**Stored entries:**

Segment Open

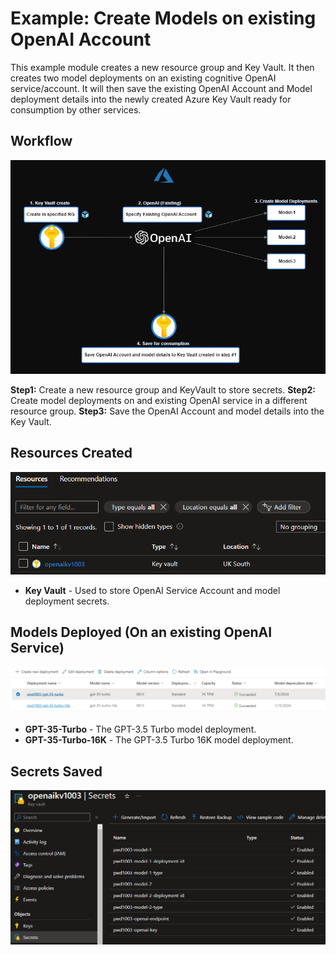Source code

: # Example: Create Models on existing OpenAI Account

This example module creates a new resource group and Key Vault. It then creates two model deployments on an existing cognitive OpenAI service/account. It will then save the existing OpenAI Account and Model deployment details into the newly created Azure Key Vault ready for consumption by other services.  

## Workflow

![image.png](https://raw.githubusercontent.com/Pwd9000-ML/terraform-azurerm-openai-service/master/assets/Example3.png)

**Step1:** Create a new resource group and KeyVault to store secrets.
**Step2:** Create model deployments on and existing OpenAI service in a different resource group.
**Step3:** Save the OpenAI Account and model details into the Key Vault.

## Resources Created

![image.png](https://raw.githubusercontent.com/Pwd9000-ML/terraform-azurerm-openai-service/master/assets/Resources3.png)

- **Key Vault** - Used to store OpenAI Service Account and model deployment secrets.

## Models Deployed (On an existing OpenAI Service)

![image.png](https://raw.githubusercontent.com/Pwd9000-ML/terraform-azurerm-openai-service/master/assets/Deployments3.png)

- **GPT-35-Turbo** - The GPT-3.5 Turbo model deployment.
- **GPT-35-Turbo-16K** - The GPT-3.5 Turbo 16K model deployment.

## Secrets Saved

![image.png](https://raw.githubusercontent.com/Pwd9000-ML/terraform-azurerm-openai-service/master/assets/var-secrets3.png)

<!-- BEGIN_TF_DOCS -->

<!-- END_TF_DOCS -->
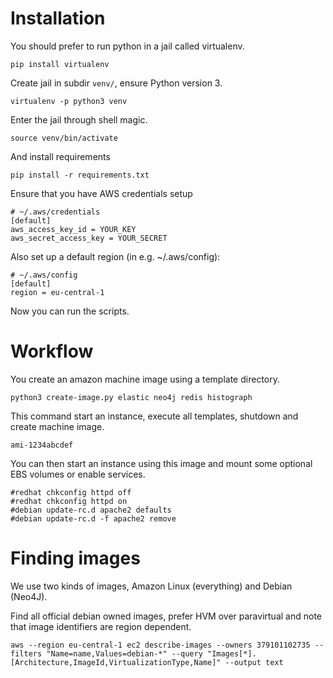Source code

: # Installation

You should prefer to run python in a jail called virtualenv.

	pip install virtualenv

Create jail in subdir `venv/`, ensure Python version 3.

	virtualenv -p python3 venv

Enter the jail through shell magic.

	source venv/bin/activate

And install requirements

	pip install -r requirements.txt

Ensure that you have AWS credentials setup

	# ~/.aws/credentials
	[default]
	aws_access_key_id = YOUR_KEY
	aws_secret_access_key = YOUR_SECRET

Also set up a default region (in e.g. ~/.aws/config):

	# ~/.aws/config
	[default]
	region = eu-central-1

Now you can run the scripts.

# Workflow

You create an amazon machine image using a template directory.

    python3 create-image.py elastic neo4j redis histograph

This command start an instance, execute all templates, shutdown
and create machine image.

    ami-1234abcdef

You can then start an instance using this image and
mount some optional EBS volumes or enable services.

    #redhat chkconfig httpd off
    #redhat chkconfig httpd on
    #debian update-rc.d apache2 defaults
    #debian update-rc.d -f apache2 remove

# Finding images

We use two kinds of images, Amazon Linux (everything) and Debian (Neo4J).

Find all official debian owned images, prefer HVM over paravirtual and note
that image identifiers are region dependent.

	aws --region eu-central-1 ec2 describe-images --owners 379101102735 --filters "Name=name,Values=debian-*" --query "Images[*].[Architecture,ImageId,VirtualizationType,Name]" --output text
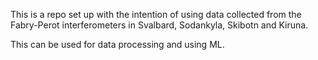 This is a repo set up with the intention of using data collected from the Fabry-Perot interferometers in Svalbard, Sodankyla, Skibotn and Kiruna. 

This can be used for data processing and using ML.
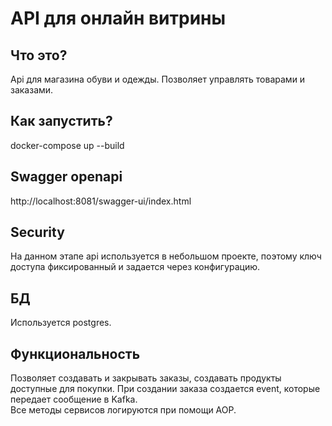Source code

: # API для онлайн витрины 
## Что это?
Api для магазина обуви и одежды. Позволяет управлять товарами и заказами.

## Как запустить?
docker-compose up --build

## Swagger openapi
http://localhost:8081/swagger-ui/index.html

## Security
На данном этапе api используется в небольшом проекте, поэтому ключ доступа фиксированный и задается через конфигурацию.

## БД
Используется postgres.

## Функциональность
Позволяет создавать и закрывать заказы, создавать продукты доступные для покупки. При создании заказа создается event, которые передает сообщение в Kafka.  
Все методы сервисов логируются при помощи AOP.

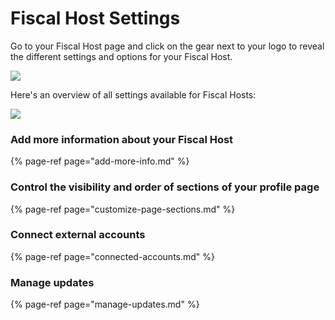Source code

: # Fiscal Host Settings

Go to your Fiscal Host page and click on the gear next to your logo to reveal the different settings and options for your Fiscal Host.

![](../../.gitbook/assets/fiscal-hosts_fiscal-hosts-settings_gear-icon.png)

Here's an overview of all settings available for Fiscal Hosts:

![](../../.gitbook/assets/fiscal-host_fiscal-host-settings_settings-overview_2020-07-13.png)

### Add more information about your Fiscal Host

{% page-ref page="add-more-info.md" %}

### Control the visibility and order of sections of your profile page

{% page-ref page="customize-page-sections.md" %}

### Connect external accounts

{% page-ref page="connected-accounts.md" %}

### Manage updates

{% page-ref page="manage-updates.md" %}



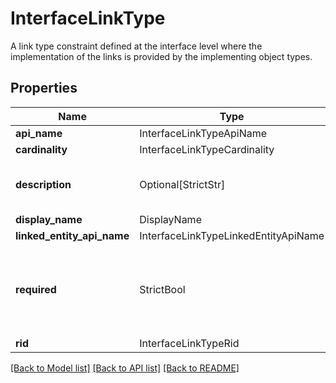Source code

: # InterfaceLinkType

A link type constraint defined at the interface level where the implementation of the links is provided
by the implementing object types.


## Properties
| Name | Type | Required | Description |
| ------------ | ------------- | ------------- | ------------- |
**api_name** | InterfaceLinkTypeApiName | Yes |  |
**cardinality** | InterfaceLinkTypeCardinality | Yes |  |
**description** | Optional[StrictStr] | No | The description of the interface link type. |
**display_name** | DisplayName | Yes |  |
**linked_entity_api_name** | InterfaceLinkTypeLinkedEntityApiName | Yes |  |
**required** | StrictBool | Yes | Whether each implementing object type must declare at least one implementation of this link.  |
**rid** | InterfaceLinkTypeRid | Yes |  |


[[Back to Model list]](../../README.md#documentation-for-models) [[Back to API list]](../../README.md#documentation-for-api-endpoints) [[Back to README]](../../README.md)
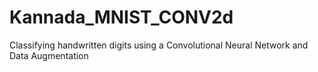 # Kannada_MNIST_CONV2d
Classifying handwritten digits using a Convolutional  Neural Network and Data Augmentation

Segment Closed

**Task to carry out:** Exclude the images and output the lines above exactly.

**Solved exercise:**
Source code

: # Example: Create Models on existing OpenAI Account

This example module creates a new resource group and Key Vault. It then creates two model deployments on an existing cognitive OpenAI service/account. It will then save the existing OpenAI Account and Model deployment details into the newly created Azure Key Vault ready for consumption by other services.  

## Workflow

![image.png](https://raw.githubusercontent.com/Pwd9000-ML/terraform-azurerm-openai-service/master/assets/Example3.png)

**Step1:** Create a new resource group and KeyVault to store secrets.
**Step2:** Create model deployments on and existing OpenAI service in a different resource group.
**Step3:** Save the OpenAI Account and model details into the Key Vault.

## Resources Created

![image.png](https://raw.githubusercontent.com/Pwd9000-ML/terraform-azurerm-openai-service/master/assets/Resources3.png)

- **Key Vault** - Used to store OpenAI Service Account and model deployment secrets.

## Models Deployed (On an existing OpenAI Service)

![image.png](https://raw.githubusercontent.com/Pwd9000-ML/terraform-azurerm-openai-service/master/assets/Deployments3.png)

- **GPT-35-Turbo** - The GPT-3.5 Turbo model deployment.
- **GPT-35-Turbo-16K** - The GPT-3.5 Turbo 16K model deployment.

## Secrets Saved

![image.png](https://raw.githubusercontent.com/Pwd9000-ML/terraform-azurerm-openai-service/master/assets/var-secrets3.png)

<!-- BEGIN_TF_DOCS -->

<!-- END_TF_DOCS -->
Source code

: # Installation

You should prefer to run python in a jail called virtualenv.

	pip install virtualenv

Create jail in subdir `venv/`, ensure Python version 3.

	virtualenv -p python3 venv

Enter the jail through shell magic.

	source venv/bin/activate

And install requirements

	pip install -r requirements.txt

Ensure that you have AWS credentials setup

	# ~/.aws/credentials
	[default]
	aws_access_key_id = YOUR_KEY
	aws_secret_access_key = YOUR_SECRET

Also set up a default region (in e.g. ~/.aws/config):

	# ~/.aws/config
	[default]
	region = eu-central-1

Now you can run the scripts.

# Workflow

You create an amazon machine image using a template directory.

    python3 create-image.py elastic neo4j redis histograph

This command start an instance, execute all templates, shutdown
and create machine image.

    ami-1234abcdef

You can then start an instance using this image and
mount some optional EBS volumes or enable services.

    #redhat chkconfig httpd off
    #redhat chkconfig httpd on
    #debian update-rc.d apache2 defaults
    #debian update-rc.d -f apache2 remove

# Finding images

We use two kinds of images, Amazon Linux (everything) and Debian (Neo4J).

Find all official debian owned images, prefer HVM over paravirtual and note
that image identifiers are region dependent.

	aws --region eu-central-1 ec2 describe-images --owners 379101102735 --filters "Name=name,Values=debian-*" --query "Images[*].[Architecture,ImageId,VirtualizationType,Name]" --output text
 This is a repo set up with the intention of using data collected from the Fabry-Perot interferometers in Svalbard, Sodankyla, Skibotn and Kiruna. 

This can be used for data processing and using ML.
Source code

: # API для онлайн витрины 
## Что это?
Api для магазина обуви и одежды. Позволяет управлять товарами и заказами.

## Как запустить?
docker-compose up --build

## Swagger openapi
http://localhost:8081/swagger-ui/index.html

## Security
На данном этапе api используется в небольшом проекте, поэтому ключ доступа фиксированный и задается через конфигурацию.

## БД
Используется postgres.

## Функциональность
Позволяет создавать и закрывать заказы, создавать продукты доступные для покупки. При создании заказа создается event, которые передает сообщение в Kafka.  
Все методы сервисов логируются при помощи AOP.

Source code

: # Fiscal Host Settings

Go to your Fiscal Host page and click on the gear next to your logo to reveal the different settings and options for your Fiscal Host.

![](../../.gitbook/assets/fiscal-hosts_fiscal-hosts-settings_gear-icon.png)

Here's an overview of all settings available for Fiscal Hosts:

![](../../.gitbook/assets/fiscal-host_fiscal-host-settings_settings-overview_2020-07-13.png)

### Add more information about your Fiscal Host

{% page-ref page="add-more-info.md" %}

### Control the visibility and order of sections of your profile page

{% page-ref page="customize-page-sections.md" %}

### Connect external accounts

{% page-ref page="connected-accounts.md" %}

### Manage updates

{% page-ref page="manage-updates.md" %}



Source code

: # InterfaceLinkType

A link type constraint defined at the interface level where the implementation of the links is provided
by the implementing object types.


## Properties
| Name | Type | Required | Description |
| ------------ | ------------- | ------------- | ------------- |
**api_name** | InterfaceLinkTypeApiName | Yes |  |
**cardinality** | InterfaceLinkTypeCardinality | Yes |  |
**description** | Optional[StrictStr] | No | The description of the interface link type. |
**display_name** | DisplayName | Yes |  |
**linked_entity_api_name** | InterfaceLinkTypeLinkedEntityApiName | Yes |  |
**required** | StrictBool | Yes | Whether each implementing object type must declare at least one implementation of this link.  |
**rid** | InterfaceLinkTypeRid | Yes |  |


[[Back to Model list]](../../README.md#documentation-for-models) [[Back to API list]](../../README.md#documentation-for-api-endpoints) [[Back to README]](../../README.md)
 # Kannada_MNIST_CONV2d
Classifying handwritten digits using a Convolutional  Neural Network and Data Augmentation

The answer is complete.